Niektórym zdawałoby się, że przepaść dzieli »jezuicką« Polskę od Ameryki, a jednak i w

Rzptej obowiązywała talerancya i szerzyły się więcej niż gdzieindziej sekty tak zbliżone do

amerykańskich independentów i zanim jeszcze w Ameryce, w tem asylum duchów

niezależnych, w r. 1616 Roger Williams zakładał osadę »Providence« pod hasłem

równouprawnienia nawet Indyan, to już w Polsce, która też była schroniskiem

najskrajniejszych marzycieli, tworzyło się gniazdu o podobnych religijnych i społecznych

dążeniach.

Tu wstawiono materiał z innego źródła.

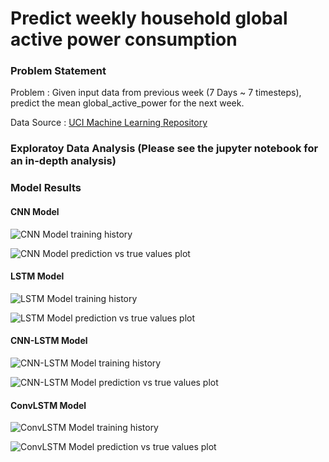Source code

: ﻿
# Predict weekly household global active power consumption 

### Problem Statement
Problem : Given input data from previous week (7 Days ~ 7 timesteps), predict the mean global_active_power for the next week.  

Data Source : [UCI Machine Learning Repository](https://archive.ics.uci.edu/ml/datasets/individual+household+electric+power+consumption)

### Exploratoy Data Analysis  (Please see the jupyter notebook for an in-depth analysis)

### Model Results

#### CNN Model

![CNN Model training history](https://github.com/iam-armanahmed/household-electric-power-consumption/blob/master/Images/CNN-Modelloss_and_metric.png)

![CNN Model prediction vs true values plot](https://github.com/iam-armanahmed/household-electric-power-consumption/blob/master/Images/CNN-Modelpred_vs_true.png)

#### LSTM Model

![LSTM Model training history](https://github.com/iam-armanahmed/household-electric-power-consumption/blob/master/Images/LSTM-Modelloss_and_metric.png)

![LSTM Model prediction vs true values plot](https://github.com/iam-armanahmed/household-electric-power-consumption/blob/master/Images/LSTM-Modelpred_vs_true.png)

#### CNN-LSTM Model

![CNN-LSTM Model training history](https://github.com/iam-armanahmed/household-electric-power-consumption/blob/master/Images/CNN-LSTM%20Modelloss_and_metric.png)

![CNN-LSTM Model prediction vs true values plot](https://github.com/iam-armanahmed/household-electric-power-consumption/blob/master/Images/CNN-LSTM%20Modelpred_vs_true.png)

#### ConvLSTM Model

![ConvLSTM Model training history](https://github.com/iam-armanahmed/household-electric-power-consumption/blob/master/Images/ConvLstm2D%20Modelloss_and_metric.png)

![ConvLSTM Model prediction vs true values plot](https://github.com/iam-armanahmed/household-electric-power-consumption/blob/master/Images/ConvLstm2D%20Modelpred_vs_true.png)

Zdawałoby się, że przepaść dzieli Polskę szlachecką« od demokratycznej

Ameryki, a jednak i tu i tam hasłem górującem jest równość; i tu i tam pod tą warstwą

demokratyczną stały warstwy upośledzone, że wspomnę o tak licznych w Ameryce zastępach

niewolników, których posiada i do końca życia nie wyswobadza sam Washington.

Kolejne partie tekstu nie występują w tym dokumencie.